2 de Maio de 2013
Lucas 7,1-10
Quando terminou de falar estas palavras ao povo que o escutava, Jesus entrou em Cafarnaum. Havia um centurião que tinha um servo a quem estimava muito. Estava doente, à beira da morte. Tendo ouvido falar de Jesus, o centurião mandou alguns anciãos dos judeus pedir-lhe que viesse curar o seu servo. Quando eles chegaram a Jesus, recomendaram com insistência: “Ele merece este favor, porque ama o nosso povo. Ele até construiu uma sinagoga para nós”. Jesus foi com eles. Quando já estava perto da casa, o centurião mandou alguns amigos dizerem-lhe: “Senhor, não te incomodes, pois não sou digno de que entres em minha casa. Por isso, nem fui pessoalmente ao teu encontro. Mas dize uma palavra, e meu servo ficará curado. Pois eu, mesmo na posição de subalterno, tenho soldados sob as minhas ordens, e se ordeno a um: ‘Vai!’ Ele vai; e a outro: ‘Vem!’ Ele vem; e se digo a meu escravo: ‘Faze isto!’ Ele faz”. Ao ouvir isso, Jesus ficou admirado. Voltou-se para a multidão que o seguia e disse: “Eu vos digo que nem mesmo em Israel encontrei uma fé tão grande”. 10 Aqueles que tinham sido enviados voltaram para a casa do centurião e encontraram o servo em perfeita saúde.
Jesus fica admirado pela fé do homem que nem sequer O conhecia, e além do mais, fazia parte do governo oficial que recusava radicalmente as suas ações. O centurião era um oficial do exército romano que comandava muita gente, dando ordens e enfrentando desafios em seu ofício exigente e, no encontro com Jesus, mostra-se como um “homem humilde”.
A fé desse estranho supera a fé que Ele costumava a ver em outros. Isso é motivo de admiração para Jesus, e de aprendizado, para os discípulos.
JESUS RECONHECE O VALOR DE UM HOMEM DA ‘OPOSIÇÃO’
Primeira é que testemunhemos Jesus em nosso meio. Todos nós somos chamados a uma única resposta esperada: a fé humilde e sincera Nele e em sua Palavra.
Segunda é que compreendamos que no novo povo de Deus devem desaparecer os preconceitos raciais, classistas, sociais e culturais que são criados para excluir de determinados grupos humanos, certos direitos.
Não devemos entrar na onda do sensacionalismo da mídia, sobretudo naquela que busca ganhar audiência fazendo espetáculo com o sofrimento das pessoas, alimentando-se de sensacionalismo em programas que anunciam tragédias, e que se tornaram tradicionais ao meio dia e em finais de tarde na televisão brasileira.
Claro que a violência é grande, mas, até que se prove o contrário continuo acreditando que existem muito mais ações do bem e pessoas boas, que não são mostradas como exemplo e referência para a sociedade, do que a violência exposta.

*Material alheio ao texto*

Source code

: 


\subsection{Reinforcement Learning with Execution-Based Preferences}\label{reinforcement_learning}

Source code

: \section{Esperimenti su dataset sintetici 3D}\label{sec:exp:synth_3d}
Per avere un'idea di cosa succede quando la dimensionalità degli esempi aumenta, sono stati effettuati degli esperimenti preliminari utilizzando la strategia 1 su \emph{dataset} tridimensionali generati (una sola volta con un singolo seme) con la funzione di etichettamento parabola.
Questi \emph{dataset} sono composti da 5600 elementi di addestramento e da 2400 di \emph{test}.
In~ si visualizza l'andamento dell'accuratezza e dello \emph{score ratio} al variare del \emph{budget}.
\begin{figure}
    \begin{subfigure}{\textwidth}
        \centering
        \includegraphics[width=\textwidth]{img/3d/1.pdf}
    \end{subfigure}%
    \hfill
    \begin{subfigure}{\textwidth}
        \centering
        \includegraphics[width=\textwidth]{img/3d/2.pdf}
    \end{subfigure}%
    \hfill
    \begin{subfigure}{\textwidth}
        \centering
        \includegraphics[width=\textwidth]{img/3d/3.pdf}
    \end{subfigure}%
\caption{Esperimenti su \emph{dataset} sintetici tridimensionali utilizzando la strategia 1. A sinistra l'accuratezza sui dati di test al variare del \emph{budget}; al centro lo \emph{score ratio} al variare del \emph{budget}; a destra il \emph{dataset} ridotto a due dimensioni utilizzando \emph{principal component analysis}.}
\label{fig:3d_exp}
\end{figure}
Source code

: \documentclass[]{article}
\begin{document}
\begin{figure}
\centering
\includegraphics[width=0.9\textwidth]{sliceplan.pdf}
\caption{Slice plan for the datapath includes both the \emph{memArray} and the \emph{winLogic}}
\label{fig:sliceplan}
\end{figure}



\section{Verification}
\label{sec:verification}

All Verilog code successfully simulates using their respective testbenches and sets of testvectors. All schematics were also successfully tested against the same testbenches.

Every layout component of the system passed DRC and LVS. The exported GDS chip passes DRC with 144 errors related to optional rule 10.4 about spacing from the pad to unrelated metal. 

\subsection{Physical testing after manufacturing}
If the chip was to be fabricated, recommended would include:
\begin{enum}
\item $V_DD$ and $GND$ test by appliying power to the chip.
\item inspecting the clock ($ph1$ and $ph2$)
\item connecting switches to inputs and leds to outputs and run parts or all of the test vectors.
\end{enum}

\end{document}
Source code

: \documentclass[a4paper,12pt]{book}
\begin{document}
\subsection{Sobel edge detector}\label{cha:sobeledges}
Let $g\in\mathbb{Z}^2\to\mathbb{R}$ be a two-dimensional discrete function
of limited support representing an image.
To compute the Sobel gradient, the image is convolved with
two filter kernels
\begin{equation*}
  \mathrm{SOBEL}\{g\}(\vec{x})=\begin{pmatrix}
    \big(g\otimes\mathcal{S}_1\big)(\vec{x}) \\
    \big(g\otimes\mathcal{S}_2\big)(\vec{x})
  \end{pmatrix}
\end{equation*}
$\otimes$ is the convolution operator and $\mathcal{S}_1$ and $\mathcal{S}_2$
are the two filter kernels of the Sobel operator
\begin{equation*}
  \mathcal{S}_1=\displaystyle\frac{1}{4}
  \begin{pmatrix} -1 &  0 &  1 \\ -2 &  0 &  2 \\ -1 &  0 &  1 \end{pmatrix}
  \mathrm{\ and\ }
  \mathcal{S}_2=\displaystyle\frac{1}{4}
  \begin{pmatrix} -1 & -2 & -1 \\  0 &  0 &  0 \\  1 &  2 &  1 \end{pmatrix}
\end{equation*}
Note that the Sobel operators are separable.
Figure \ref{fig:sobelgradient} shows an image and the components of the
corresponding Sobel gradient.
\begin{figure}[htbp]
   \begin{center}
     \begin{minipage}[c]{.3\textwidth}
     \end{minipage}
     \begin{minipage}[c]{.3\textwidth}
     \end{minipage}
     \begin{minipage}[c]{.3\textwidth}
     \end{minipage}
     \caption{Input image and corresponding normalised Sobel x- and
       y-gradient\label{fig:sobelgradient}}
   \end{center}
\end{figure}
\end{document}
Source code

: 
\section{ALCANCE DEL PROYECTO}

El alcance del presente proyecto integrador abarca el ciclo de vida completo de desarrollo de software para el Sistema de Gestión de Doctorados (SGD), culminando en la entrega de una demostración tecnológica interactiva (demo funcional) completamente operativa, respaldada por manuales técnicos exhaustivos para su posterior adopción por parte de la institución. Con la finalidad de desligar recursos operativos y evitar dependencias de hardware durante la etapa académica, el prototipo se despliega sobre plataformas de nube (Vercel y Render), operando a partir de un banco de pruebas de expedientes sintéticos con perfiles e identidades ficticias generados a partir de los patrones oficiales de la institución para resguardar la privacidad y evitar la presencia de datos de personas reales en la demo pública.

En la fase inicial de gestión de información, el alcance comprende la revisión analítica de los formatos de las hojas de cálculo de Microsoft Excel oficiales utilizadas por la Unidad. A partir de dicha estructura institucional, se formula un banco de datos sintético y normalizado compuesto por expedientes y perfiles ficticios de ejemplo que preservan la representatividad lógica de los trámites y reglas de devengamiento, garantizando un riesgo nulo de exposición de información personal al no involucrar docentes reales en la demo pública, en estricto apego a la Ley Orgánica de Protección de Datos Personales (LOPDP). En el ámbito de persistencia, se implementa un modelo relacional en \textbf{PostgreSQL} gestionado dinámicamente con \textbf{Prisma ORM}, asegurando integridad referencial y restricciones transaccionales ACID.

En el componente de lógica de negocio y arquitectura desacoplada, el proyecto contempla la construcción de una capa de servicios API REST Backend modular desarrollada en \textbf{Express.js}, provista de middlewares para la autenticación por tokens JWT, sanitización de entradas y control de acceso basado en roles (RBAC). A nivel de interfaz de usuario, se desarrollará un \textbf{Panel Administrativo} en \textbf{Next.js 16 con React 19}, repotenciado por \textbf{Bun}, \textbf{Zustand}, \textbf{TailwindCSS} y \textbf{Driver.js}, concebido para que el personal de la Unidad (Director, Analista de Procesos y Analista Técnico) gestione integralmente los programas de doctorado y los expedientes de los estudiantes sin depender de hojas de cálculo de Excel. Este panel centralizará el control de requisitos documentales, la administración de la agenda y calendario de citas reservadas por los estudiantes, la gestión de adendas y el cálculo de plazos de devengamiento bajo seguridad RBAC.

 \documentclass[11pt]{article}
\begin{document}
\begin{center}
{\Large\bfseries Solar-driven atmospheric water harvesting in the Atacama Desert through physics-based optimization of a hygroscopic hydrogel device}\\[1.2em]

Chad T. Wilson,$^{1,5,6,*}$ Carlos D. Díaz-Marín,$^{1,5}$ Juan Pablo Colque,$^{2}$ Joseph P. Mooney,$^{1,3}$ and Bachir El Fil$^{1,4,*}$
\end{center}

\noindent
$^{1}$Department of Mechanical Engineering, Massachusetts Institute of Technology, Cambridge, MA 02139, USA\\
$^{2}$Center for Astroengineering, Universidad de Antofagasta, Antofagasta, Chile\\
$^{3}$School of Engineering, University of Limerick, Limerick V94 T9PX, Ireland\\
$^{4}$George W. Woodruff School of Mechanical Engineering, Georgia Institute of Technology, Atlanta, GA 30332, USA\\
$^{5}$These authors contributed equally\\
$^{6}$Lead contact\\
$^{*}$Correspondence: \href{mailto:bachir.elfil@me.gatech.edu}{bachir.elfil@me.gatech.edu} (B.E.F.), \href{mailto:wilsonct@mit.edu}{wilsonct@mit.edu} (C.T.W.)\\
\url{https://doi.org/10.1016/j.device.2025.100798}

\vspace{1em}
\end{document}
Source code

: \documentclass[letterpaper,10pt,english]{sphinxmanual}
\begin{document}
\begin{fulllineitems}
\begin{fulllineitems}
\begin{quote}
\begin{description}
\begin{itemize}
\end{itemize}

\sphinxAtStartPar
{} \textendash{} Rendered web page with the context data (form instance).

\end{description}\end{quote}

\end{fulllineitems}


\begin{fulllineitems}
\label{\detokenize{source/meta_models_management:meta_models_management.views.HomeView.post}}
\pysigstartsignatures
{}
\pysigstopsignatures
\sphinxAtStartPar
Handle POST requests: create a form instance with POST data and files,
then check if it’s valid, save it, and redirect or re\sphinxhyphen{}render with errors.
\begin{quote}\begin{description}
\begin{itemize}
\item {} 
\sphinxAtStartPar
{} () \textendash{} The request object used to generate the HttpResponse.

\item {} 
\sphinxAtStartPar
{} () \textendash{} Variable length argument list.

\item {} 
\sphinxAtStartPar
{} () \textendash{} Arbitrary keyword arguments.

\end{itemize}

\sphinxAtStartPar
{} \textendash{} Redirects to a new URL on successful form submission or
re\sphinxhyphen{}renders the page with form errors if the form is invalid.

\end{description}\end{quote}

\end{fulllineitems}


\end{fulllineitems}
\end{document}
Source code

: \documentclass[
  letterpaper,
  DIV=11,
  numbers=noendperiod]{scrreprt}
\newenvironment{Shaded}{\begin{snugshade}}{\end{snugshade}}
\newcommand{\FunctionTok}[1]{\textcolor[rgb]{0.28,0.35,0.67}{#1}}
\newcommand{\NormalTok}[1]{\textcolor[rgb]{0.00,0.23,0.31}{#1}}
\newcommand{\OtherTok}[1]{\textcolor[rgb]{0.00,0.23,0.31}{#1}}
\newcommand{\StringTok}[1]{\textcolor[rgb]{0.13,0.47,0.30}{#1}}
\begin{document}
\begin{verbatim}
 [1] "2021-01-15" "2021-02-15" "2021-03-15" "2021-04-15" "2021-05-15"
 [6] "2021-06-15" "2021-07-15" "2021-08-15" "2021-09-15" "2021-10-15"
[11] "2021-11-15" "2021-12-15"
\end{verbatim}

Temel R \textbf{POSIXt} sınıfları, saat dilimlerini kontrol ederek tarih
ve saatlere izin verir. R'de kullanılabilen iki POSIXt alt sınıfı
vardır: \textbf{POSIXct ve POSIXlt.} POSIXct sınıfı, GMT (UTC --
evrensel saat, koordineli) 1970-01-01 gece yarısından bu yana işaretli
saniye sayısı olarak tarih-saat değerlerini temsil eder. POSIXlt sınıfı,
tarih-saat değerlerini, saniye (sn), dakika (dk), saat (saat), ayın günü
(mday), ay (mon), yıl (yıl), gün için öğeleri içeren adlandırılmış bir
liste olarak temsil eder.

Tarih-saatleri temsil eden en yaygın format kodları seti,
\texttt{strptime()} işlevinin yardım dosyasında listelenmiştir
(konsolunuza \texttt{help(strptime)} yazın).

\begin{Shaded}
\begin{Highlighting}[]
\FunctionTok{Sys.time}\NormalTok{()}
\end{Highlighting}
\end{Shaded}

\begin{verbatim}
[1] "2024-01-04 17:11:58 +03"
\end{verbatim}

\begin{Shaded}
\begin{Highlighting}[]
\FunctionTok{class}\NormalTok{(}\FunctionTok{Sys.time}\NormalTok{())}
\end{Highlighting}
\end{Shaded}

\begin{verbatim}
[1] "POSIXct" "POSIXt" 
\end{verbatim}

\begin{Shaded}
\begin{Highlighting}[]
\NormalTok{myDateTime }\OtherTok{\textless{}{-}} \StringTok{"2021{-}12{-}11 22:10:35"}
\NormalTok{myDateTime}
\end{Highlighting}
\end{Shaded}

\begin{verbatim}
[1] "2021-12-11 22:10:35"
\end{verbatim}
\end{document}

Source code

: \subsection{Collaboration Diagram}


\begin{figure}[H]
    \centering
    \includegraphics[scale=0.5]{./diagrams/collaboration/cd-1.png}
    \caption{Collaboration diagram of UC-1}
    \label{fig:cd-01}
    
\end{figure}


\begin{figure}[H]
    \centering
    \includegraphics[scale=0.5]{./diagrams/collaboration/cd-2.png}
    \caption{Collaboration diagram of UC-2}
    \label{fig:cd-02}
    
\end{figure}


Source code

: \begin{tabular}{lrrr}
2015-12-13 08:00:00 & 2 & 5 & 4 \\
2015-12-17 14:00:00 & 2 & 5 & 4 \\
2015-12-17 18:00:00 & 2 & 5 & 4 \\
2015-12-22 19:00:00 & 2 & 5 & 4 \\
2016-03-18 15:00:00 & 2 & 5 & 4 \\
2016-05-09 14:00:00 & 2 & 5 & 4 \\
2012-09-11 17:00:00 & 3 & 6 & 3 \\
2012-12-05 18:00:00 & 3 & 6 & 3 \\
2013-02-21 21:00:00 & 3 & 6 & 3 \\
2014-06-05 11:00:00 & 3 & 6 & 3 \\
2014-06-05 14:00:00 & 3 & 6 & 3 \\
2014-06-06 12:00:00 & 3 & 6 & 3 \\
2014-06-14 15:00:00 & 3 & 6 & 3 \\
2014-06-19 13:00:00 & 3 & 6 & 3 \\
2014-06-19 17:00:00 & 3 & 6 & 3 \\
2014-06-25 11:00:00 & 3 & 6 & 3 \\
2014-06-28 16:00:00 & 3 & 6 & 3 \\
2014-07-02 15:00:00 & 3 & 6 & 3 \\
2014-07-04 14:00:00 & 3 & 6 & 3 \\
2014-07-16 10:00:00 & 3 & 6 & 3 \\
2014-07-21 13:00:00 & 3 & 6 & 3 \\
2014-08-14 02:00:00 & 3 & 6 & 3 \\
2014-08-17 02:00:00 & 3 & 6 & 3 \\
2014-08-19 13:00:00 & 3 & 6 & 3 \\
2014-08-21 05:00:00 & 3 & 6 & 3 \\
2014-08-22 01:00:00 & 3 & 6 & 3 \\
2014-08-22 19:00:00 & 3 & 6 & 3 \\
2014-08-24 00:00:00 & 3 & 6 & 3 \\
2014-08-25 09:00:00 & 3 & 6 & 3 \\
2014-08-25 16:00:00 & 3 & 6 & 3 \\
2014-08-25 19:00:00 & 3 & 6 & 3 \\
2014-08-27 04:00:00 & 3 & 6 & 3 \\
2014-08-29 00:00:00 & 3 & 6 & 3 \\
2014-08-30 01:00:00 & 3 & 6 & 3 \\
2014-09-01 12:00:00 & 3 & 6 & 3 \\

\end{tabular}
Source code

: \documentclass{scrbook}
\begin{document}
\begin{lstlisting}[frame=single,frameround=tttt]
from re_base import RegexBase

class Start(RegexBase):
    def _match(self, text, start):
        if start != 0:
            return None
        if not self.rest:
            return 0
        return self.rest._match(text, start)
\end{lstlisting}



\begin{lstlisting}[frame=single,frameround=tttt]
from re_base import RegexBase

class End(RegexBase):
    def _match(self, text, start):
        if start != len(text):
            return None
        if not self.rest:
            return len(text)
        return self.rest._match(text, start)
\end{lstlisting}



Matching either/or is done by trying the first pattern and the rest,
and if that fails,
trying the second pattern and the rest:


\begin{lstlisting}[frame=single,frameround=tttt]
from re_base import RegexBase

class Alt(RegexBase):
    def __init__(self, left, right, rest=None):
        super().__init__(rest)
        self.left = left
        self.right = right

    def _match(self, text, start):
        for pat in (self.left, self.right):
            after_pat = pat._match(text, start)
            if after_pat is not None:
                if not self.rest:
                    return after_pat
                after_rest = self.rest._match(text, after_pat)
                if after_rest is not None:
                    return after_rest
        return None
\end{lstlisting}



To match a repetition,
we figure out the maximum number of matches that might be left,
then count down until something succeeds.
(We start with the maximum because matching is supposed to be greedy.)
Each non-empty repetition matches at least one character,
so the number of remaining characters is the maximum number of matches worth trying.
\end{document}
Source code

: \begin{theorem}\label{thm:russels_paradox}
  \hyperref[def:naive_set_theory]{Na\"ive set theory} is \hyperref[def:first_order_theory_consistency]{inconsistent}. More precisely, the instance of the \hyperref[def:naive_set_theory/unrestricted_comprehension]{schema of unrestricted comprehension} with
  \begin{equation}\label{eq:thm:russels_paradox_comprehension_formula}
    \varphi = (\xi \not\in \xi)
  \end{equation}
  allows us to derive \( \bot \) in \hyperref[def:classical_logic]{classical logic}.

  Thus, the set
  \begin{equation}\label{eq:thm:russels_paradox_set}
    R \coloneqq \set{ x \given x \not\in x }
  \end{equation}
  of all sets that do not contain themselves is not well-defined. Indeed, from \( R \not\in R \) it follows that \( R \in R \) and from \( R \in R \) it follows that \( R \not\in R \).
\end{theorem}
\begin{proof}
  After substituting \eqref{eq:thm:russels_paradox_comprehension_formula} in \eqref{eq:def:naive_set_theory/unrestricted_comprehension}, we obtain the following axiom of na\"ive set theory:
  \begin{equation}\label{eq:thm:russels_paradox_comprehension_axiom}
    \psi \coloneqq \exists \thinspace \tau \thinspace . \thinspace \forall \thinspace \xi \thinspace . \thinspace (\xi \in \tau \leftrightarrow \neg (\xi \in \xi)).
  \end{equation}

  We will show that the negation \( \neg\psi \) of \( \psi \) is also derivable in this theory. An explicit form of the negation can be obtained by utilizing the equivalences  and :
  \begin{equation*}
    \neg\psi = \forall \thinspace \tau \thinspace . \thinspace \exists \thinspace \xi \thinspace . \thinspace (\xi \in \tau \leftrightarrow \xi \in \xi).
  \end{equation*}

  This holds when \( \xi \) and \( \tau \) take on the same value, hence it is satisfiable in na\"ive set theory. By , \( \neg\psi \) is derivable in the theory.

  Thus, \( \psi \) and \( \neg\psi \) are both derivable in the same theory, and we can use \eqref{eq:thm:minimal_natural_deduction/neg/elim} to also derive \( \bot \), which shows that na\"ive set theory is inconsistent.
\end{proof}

Saiba reconhecer e oferecer como testemunho os “centuriões” da comunidade, do local de trabalho, da vizinhança, do clube social, da família... É preciso ser reconhecedor das pessoas que fazem o bem e são exemplos a serem seguidos.
Tomando por base o Evangelho de hoje, onde uma pessoa de nível social elevado e com função destacada no governo da época, se preocupa com um subalterno, recordo-me de tantas pessoas em nossas paróquias que prestam serviço voluntário e dedicam algumas horas por semana atendendo a quem precisa: médicos, enfermeiros, advogados, psicólogos, assistentes sociais e tantos outros.
EM CADA LUGAR EXISTE UM CENTURIÃO
Basta olhar a realidade onde você mora, com um olhar cristão!
Basta olhar a realidade onde você mora, com um olhar cristão!